During the summer months, the population increases 4–5 times. Silivri is 67 km far from the city center of Istanbul, and is a popular summer resort for many Istanbul residents with its 45 km coast. It is on the highway D.100 and the motorway E80, which connect Turkey to Europe via Edirne. It takes about an hour and a half to get here from the city so is feasible for use in the summer months as a weekend and holiday retreat, although the road out here is heaving with traffic in summer.

Being accessible from Istanbul, the Marmara coast has long been used for holidaying by Istanbul's people.
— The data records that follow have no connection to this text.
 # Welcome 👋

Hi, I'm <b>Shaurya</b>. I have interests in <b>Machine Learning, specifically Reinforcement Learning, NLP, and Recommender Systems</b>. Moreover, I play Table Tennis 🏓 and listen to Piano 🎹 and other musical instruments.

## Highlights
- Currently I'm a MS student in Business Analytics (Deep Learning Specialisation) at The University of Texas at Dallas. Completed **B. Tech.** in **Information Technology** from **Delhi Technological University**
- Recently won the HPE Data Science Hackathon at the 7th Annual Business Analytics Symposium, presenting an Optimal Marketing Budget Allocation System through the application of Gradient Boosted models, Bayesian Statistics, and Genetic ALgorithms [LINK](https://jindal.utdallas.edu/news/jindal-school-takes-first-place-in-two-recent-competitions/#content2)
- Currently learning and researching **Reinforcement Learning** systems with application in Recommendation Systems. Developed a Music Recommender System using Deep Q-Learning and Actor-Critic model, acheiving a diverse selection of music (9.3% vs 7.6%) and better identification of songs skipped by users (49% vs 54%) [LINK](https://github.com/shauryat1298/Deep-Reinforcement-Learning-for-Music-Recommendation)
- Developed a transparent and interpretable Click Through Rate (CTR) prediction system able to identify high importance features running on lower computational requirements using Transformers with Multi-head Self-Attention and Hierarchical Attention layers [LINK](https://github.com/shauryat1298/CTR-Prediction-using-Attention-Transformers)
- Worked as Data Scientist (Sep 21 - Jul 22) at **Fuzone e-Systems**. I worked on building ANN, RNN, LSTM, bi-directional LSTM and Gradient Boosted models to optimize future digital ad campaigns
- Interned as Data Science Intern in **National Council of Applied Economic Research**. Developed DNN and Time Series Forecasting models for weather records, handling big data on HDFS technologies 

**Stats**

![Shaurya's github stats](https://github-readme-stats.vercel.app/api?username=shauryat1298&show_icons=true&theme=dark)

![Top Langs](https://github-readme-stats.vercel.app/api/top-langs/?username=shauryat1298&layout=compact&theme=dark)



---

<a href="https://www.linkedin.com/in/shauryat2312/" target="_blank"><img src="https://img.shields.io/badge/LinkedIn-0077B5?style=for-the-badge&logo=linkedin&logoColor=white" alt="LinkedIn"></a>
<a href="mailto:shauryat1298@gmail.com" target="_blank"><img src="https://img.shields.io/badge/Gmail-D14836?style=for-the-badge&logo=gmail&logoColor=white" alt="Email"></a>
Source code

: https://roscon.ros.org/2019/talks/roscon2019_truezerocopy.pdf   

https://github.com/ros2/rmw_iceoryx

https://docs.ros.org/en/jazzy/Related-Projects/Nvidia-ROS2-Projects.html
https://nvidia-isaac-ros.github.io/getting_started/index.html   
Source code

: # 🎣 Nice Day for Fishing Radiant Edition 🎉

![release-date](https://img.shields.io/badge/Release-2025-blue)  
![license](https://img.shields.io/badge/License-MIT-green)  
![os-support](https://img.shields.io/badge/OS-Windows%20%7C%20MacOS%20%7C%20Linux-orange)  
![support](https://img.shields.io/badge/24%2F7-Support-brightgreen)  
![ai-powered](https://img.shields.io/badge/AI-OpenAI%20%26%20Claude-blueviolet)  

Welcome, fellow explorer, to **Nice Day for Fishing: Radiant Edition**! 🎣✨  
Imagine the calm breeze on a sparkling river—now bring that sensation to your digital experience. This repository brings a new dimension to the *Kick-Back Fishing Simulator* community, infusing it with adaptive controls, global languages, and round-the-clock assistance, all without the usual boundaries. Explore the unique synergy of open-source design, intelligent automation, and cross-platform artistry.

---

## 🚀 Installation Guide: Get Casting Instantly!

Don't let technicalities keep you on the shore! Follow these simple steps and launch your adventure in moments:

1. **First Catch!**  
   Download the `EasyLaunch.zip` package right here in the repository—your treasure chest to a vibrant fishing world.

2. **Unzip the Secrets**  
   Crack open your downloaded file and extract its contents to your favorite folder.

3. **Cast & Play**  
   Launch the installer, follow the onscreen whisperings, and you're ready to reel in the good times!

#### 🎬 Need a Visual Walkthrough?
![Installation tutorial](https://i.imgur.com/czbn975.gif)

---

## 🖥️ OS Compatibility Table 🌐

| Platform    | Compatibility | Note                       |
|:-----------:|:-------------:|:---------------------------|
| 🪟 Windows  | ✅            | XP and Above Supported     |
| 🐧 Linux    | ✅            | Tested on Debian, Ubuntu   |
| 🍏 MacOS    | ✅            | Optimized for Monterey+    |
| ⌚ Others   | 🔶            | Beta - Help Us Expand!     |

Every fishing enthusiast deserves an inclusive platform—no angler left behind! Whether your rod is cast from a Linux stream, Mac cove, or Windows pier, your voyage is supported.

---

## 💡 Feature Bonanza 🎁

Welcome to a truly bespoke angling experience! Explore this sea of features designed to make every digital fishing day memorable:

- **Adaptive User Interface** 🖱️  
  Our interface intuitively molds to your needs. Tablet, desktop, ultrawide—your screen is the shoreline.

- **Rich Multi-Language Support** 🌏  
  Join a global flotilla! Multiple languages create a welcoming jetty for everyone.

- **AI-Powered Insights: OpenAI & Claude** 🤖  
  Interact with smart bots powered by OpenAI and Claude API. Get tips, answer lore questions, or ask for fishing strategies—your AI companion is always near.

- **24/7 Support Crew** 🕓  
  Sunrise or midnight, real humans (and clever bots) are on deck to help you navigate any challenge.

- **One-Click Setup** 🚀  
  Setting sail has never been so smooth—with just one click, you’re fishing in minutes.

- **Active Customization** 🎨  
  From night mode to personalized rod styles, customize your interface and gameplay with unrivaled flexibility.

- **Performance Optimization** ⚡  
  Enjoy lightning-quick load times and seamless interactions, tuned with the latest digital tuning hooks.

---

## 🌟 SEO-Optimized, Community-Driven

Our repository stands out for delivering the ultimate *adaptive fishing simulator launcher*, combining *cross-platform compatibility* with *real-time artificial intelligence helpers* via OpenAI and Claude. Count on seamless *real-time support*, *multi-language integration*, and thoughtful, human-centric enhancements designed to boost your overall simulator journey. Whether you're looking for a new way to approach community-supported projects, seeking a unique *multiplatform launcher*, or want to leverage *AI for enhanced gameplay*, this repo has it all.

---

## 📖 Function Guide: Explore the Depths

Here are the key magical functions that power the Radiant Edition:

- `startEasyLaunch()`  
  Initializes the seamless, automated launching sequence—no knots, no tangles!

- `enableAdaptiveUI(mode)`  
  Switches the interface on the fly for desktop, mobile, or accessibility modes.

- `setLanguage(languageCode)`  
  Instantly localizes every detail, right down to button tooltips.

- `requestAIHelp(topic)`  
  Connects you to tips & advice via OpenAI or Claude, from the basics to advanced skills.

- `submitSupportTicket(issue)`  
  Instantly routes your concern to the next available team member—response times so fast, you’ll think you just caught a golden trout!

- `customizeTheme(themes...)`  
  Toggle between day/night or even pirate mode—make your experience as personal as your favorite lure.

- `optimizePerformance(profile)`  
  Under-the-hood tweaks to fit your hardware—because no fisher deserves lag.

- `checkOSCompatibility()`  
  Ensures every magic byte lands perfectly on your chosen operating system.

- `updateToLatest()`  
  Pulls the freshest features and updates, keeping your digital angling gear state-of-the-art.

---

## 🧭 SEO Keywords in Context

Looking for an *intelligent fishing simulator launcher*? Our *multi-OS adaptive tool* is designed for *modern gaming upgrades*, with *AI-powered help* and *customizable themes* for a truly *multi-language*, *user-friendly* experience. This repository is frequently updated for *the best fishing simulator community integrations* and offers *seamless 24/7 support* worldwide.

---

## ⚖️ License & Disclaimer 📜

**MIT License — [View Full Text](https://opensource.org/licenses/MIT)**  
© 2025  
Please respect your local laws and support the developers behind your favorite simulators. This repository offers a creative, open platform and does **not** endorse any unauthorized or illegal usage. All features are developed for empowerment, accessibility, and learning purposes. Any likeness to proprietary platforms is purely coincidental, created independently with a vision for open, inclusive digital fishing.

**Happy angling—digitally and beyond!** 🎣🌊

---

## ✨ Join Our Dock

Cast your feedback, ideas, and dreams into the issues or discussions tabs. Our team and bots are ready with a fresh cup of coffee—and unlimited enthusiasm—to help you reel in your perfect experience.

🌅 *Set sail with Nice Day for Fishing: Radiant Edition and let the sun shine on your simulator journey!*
As the city has grown, these facilities have moved further and further away. Once Florya and Yeşilköy were resorts, today it is Tekirdağ and even further. Silivri had its heyday in the 1960s and 1970s as families would come by the busload to complexes of holiday flats that were built on the beach. The Marmara Sea suffered from pollution in the 1980s and 1990s but now efforts have been made to clean it up. All the facilities are located in the holiday housing area, the town centre of Silivri has little to offer in the way of cinema, theatre or any other cultural amenities.

Now the coast has also been blessed with resort hotels and country clubs with sports facilities including golf courses, horse riding centres and tennis courts, health and conference centers. At weekend the area is crowded with day trippers.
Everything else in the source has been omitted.